For cost reasons, current and voltage sensors are used instead of irradiance and temperature sensors to be used as inputs for the RNA algorithm. The voltage sensor can be implemented by using a simple voltage divider circuit. While, ACS712 current sensor is used to measure the PV current.

The PV solar panel used is 250 W (with open circuit voltage of 30.7 v and maximum current of 8.15 A) solar panel. The capacitor(\(C_{2}\) = 470 ţF) is used at the output of the PV panel to remove any unwanted noise signal. The current from the PV panel is sensed using the current sensor ACS712 (which can sense up to 20 A with sensitivity of 100 mV/A). Then, this current value is input into the Arduino. Also, the voltage form the PV panel is sensed using voltage divider circuit and its output is fed to the Arduino. The used 12 v battery for storing the power has \(V_{max}\) = 14.8 v, and charging current of 2.1 A. To measure the charging voltage, a voltage divider circuit is used. Also, its reading value is fed to the Arduino circuit.The voltage divider circuits are implemented by two resistors (\(R_{1}\) and \(R_{2}\)) voltage divider circuit. \(R_{1}\) = 7 K\(\Omega \) and \(R_{2}\) = 1 K\(\Omega \). Finally, the DC load is selected as a 12 v DC lamp. The experimental results for the proposed system are shown in Fig. 32.

Figure 31

Experimental setup.

Figure 32

The experimental results.

Conclusions

In this paper, the proposed RNA MPPT controller algorithm for the solar PV system has been introduced. It has consisted of two main stages: the NN stage and the RBA algorithm stage. In the NN stage, the reference PV power can be obtained. In the RBA stage, the variable step of the duty cycle for the boost converter has been provided. Many comparisons between the proposed RNA algorithm and other related techniques such as; ANFIS, NN-based, and P &O have been executed. From the simulation results, the proposed RNA system has achieved superior performance in terms of the MPP’s fast-tracking and efficiency. But it has done a little higher ripple compared to other algorithms. In addition, the effect of varying the sampling time and varying the irradiance profile have been simulated. Moreover, the performance under PSCs has been verified. Further, the performances of two PSC patterns have been explained. Besides, the effect of the severe irradiance and temperature conditions have been tested. Finally, a small experimental verification of the proposed system has been presented.

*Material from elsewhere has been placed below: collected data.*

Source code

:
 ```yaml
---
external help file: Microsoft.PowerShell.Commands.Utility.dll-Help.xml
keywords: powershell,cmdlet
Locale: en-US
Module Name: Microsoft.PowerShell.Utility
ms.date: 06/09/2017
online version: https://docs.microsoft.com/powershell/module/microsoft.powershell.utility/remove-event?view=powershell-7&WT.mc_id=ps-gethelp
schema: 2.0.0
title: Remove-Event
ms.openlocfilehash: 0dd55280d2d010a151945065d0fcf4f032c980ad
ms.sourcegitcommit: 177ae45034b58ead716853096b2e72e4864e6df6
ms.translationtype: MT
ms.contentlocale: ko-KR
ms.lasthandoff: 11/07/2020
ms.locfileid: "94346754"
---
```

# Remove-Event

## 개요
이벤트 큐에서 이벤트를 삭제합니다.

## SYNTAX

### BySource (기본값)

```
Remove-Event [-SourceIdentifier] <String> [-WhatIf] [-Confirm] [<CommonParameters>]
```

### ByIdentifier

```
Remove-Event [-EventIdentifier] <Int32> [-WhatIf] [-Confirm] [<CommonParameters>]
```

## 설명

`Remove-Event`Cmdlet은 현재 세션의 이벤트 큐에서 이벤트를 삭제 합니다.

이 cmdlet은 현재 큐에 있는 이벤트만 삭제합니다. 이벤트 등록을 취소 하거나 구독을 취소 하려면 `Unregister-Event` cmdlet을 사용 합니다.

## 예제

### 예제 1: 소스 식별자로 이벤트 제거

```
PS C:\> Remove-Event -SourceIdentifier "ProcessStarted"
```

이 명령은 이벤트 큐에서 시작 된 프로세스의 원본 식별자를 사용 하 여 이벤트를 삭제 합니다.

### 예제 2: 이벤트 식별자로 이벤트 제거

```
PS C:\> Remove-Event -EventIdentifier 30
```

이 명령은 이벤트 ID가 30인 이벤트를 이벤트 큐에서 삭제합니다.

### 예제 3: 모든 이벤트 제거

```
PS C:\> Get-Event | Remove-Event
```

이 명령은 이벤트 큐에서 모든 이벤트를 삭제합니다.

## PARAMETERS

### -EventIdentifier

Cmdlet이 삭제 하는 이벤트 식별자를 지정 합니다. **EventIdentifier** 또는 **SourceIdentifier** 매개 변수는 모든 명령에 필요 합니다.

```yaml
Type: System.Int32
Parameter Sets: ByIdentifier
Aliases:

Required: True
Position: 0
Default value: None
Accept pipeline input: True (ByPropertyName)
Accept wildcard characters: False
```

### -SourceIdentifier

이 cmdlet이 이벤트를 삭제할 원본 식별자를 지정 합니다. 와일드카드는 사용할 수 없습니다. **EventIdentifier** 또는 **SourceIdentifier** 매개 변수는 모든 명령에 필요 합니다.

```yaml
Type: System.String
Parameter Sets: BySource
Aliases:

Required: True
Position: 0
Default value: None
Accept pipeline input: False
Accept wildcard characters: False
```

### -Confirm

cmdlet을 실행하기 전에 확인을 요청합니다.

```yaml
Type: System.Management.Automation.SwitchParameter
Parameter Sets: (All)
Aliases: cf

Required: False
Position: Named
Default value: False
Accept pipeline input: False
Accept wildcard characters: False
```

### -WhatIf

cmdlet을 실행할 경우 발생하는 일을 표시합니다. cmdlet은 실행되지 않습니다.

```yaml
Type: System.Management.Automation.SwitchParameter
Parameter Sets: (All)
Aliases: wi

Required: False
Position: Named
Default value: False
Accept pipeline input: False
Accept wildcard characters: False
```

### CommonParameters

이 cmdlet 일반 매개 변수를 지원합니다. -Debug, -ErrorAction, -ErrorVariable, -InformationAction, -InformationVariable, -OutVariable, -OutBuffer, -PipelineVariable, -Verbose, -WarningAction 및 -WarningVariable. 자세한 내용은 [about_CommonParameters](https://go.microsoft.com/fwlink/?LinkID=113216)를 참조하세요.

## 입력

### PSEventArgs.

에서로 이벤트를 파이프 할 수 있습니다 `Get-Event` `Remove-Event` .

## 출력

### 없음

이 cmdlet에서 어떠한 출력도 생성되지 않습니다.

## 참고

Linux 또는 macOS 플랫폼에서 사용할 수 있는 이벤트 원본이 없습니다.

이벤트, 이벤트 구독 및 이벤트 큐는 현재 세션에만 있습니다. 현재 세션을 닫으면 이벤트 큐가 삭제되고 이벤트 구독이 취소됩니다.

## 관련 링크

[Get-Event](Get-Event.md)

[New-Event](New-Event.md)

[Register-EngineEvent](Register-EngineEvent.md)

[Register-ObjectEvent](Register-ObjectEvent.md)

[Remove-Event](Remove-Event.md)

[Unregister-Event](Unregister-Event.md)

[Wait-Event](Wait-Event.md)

The future work of our research will be the detailed experimental validation of an automatic battery charging controller circuit based on efficient MPPT algorithm. In addition, protection techniques will be concerned to provide the suitable circuit protection. Moreover, monitoring techniques may be introduced to maintain the status of the battery.